WORK REQUEST - Gather up every line from the entries below that uses the word "which".

DATA EXTRACTS -
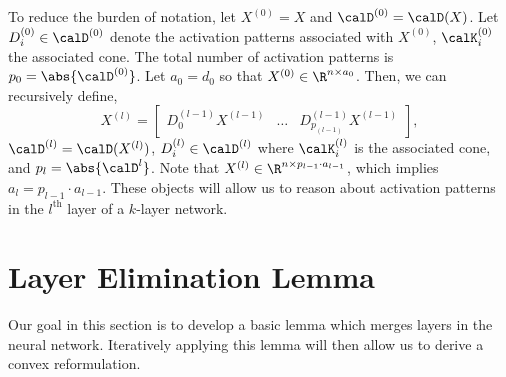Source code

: \documentclass{article}
\newcommand{\Dl}{D^{(l)}}
\newcommand{\Dzero}{D^{(0)}}
\newcommand{\calDl}{\calD^{(l)}}
\newcommand{\calDzero}{\calD^{(0)}}
\newcommand{\calKl}{\calK^{(l)}}
\newcommand{\calKzero}{\calK^{(0)}}
\newcommand{\Xl}{X^{(l)}}
\newcommand{\Xzero}{X^{(0)}}
\begin{document}
To reduce the burden of notation, let \( \Xzero = X \) and \( \calDzero =
\calD(X) \).
Let \( \Dzero_i \in \calDzero \) denote the activation patterns associated
with \( \Xzero \), \( \calKzero_i \) the associated cone.
The total number of activation patterns is \( p_0 = \abs{\calDzero} \).
Let \( a_0 = d_0 \) so that \( \Xzero \in \R^{n \times a_0} \).
Then, we can recursively define,
\begin{equation}
    \Xl =
    \begin{bmatrix}
        D_0^{(l-1)} X^{(l-1)} & \ldots & D^{(l-1)}_{p_{(l-1)}} X^{(l-1)}
    \end{bmatrix}
    ,
\end{equation}
\( \calDl = \calD(\Xl) \), \( \Dl_i \in \calDl \) where \(
\calKl_i \) is the associated cone, and \( p_l = \abs{\calD^l} \).
Note that \( \Xl \in \R^{n \times p_{l-1} \cdot a_{l-1}} \), which implies \(
a_l = p_{l-1} \cdot a_{l-1} \).
These objects will allow us to reason about activation patterns in the \(
l^{\text{th}} \) layer of a \( k \)-layer network.

\section{Layer Elimination Lemma}

Our goal in this section is to develop a basic lemma which merges layers in
the neural network.
Iteratively applying this lemma will then allow us to derive a convex
reformulation.
\end{document}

YOUR SOLUTION -
Note that \( \Xl \in \R^{n \times p_{l-1} \cdot a_{l-1}} \), which implies \(
Our goal in this section is to develop a basic lemma which merges layers in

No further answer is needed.